RAM allocation in Flink YARN

As YARN is very strict with killing containers which are using more memory than requested. It’s critical to understand how RAM is allocated when submitting a Flink job via YARN.

In Flink[1],RAM is split into three regions:

  1. Network buffers: A number of 32 KiByte buffers used by the network stack to buffer records for network transfer. Allocated on TaskManager startup. By default 2048 buffers are used, but can be adjusted via “taskmanager.network.numberOfBuffers”.
  2. Memory Manager pool: A large collection of buffers (32 KiBytes) that are used by all runtime algorithms whenever they need to buffer records. Records are stored in serialized form in those blocks. The memory manager allocates these buffers at startup.
  3. Remaining (Free) Heap: This part of the heap is left to the user code and the TaskManager’s data structures. Since those data structures are rather small, that memory is mostly available to the user code.
    Flink Memory Regions

Practically, Network buffers is set to a fixed value, 64MB by default. More importantly, it’s the balance between Memery Manager pool and Remaining (Free) Heap. The general rule is, allocate as more RAM to Memory Managed Pool as you can. To achieve that, let’s see how RAM is allocated based on the configuration elements.

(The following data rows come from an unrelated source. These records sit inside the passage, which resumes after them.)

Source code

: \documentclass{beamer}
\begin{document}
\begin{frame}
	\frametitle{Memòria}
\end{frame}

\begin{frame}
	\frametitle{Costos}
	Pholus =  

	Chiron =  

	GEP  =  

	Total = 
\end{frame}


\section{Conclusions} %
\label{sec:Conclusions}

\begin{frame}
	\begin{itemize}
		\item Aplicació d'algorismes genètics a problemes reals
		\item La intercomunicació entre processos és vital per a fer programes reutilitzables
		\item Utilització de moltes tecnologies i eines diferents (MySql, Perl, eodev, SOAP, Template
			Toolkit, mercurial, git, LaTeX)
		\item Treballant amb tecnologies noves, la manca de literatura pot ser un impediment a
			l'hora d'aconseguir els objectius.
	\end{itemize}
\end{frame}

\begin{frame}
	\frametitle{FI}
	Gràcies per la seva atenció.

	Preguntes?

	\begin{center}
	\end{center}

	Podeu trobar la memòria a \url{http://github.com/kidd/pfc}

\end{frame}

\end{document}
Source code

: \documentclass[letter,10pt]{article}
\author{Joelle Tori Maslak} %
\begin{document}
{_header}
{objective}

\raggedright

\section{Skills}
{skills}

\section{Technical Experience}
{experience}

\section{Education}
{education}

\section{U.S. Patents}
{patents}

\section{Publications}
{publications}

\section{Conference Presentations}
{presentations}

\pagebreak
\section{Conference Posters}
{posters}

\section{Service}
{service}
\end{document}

Let’s dig into the detailed code:

1. JVM options in taskmanager.sh

    # if memory allocation mode is lazy and no other JVM options are set,
    # set the 'Concurrent Mark Sweep GC'
    if [[ $FLINK_TM_MEM_PRE_ALLOCATE == "false" ]] && [ -z "${FLINK_ENV_JAVA_OPTS}" ] && [ -z "${FLINK_ENV_JAVA_OPTS_TM}" ]; then
        export JVM_ARGS="$JVM_ARGS -XX:+UseG1GC"
    fi

    if [[ ! ${FLINK_TM_HEAP} =~ ${IS_NUMBER} ]] || [[ "${FLINK_TM_HEAP}" -lt "0" ]]; then
        echo "[ERROR] Configured TaskManager JVM heap size is not a number. Please set '${KEY_TASKM_MEM_SIZE}' in ${FLINK_CONF_FILE}."
        exit 1
    fi

    if [ "${FLINK_TM_HEAP}" -gt "0" ]; then

        TM_HEAP_SIZE=$(calculateTaskManagerHeapSizeMB)
        # Long.MAX_VALUE in TB: This is an upper bound, much less direct memory will be used
        TM_MAX_OFFHEAP_SIZE="8388607T"

        export JVM_ARGS="${JVM_ARGS} -Xms${TM_HEAP_SIZE}M -Xmx${TM_HEAP_SIZE}M -XX:MaxDirectMemorySize=${TM_MAX_OFFHEAP_SIZE}"

    fi

    # Add TaskManager-specific JVM options
    export FLINK_ENV_JAVA_OPTS="${FLINK_ENV_JAVA_OPTS} ${FLINK_ENV_JAVA_OPTS_TM}"

Notes:
1. if taskmanager.memory.preallocate is false(default), and no value set for env.java.opts.taskmanager, it adds GC option -XX:+UseG1GC;
2. TM_HEAP_SIZE is calculated in function calculateTaskManagerHeapSizeMB(see below for details), then the final JVM_ARGS is "${JVM_ARGS} -Xms${TM_HEAP_SIZE}M -Xmx${TM_HEAP_SIZE}M -XX:MaxDirectMemorySize=${TM_MAX_OFFHEAP_SIZE}". That means all TM_HEAP_SIZE are allocated at the beginning, and the rest are assigned as -XX:MaxDirectMemorySize;

2. function calculateTaskManagerHeapSizeMB

# same as org.apache.flink.runtime.taskexecutor.TaskManagerServices.calculateHeapSizeMB(long totalJavaMemorySizeMB, Configuration config)
calculateTaskManagerHeapSizeMB() {
    if [ "${FLINK_TM_HEAP}" -le "0" ]; then
        echo "Variable 'FLINK_TM_HEAP' not set (usually read from '${KEY_TASKM_MEM_SIZE}' in ${FLINK_CONF_FILE})."
        exit 1
    fi

    local network_buffers_mb=$(($(calculateNetworkBufferMemory) >> 20)) # bytes to megabytes
    # network buffers are always off-heap and thus need to be deduced from the heap memory size
    local tm_heap_size_mb=$((${FLINK_TM_HEAP} - network_buffers_mb))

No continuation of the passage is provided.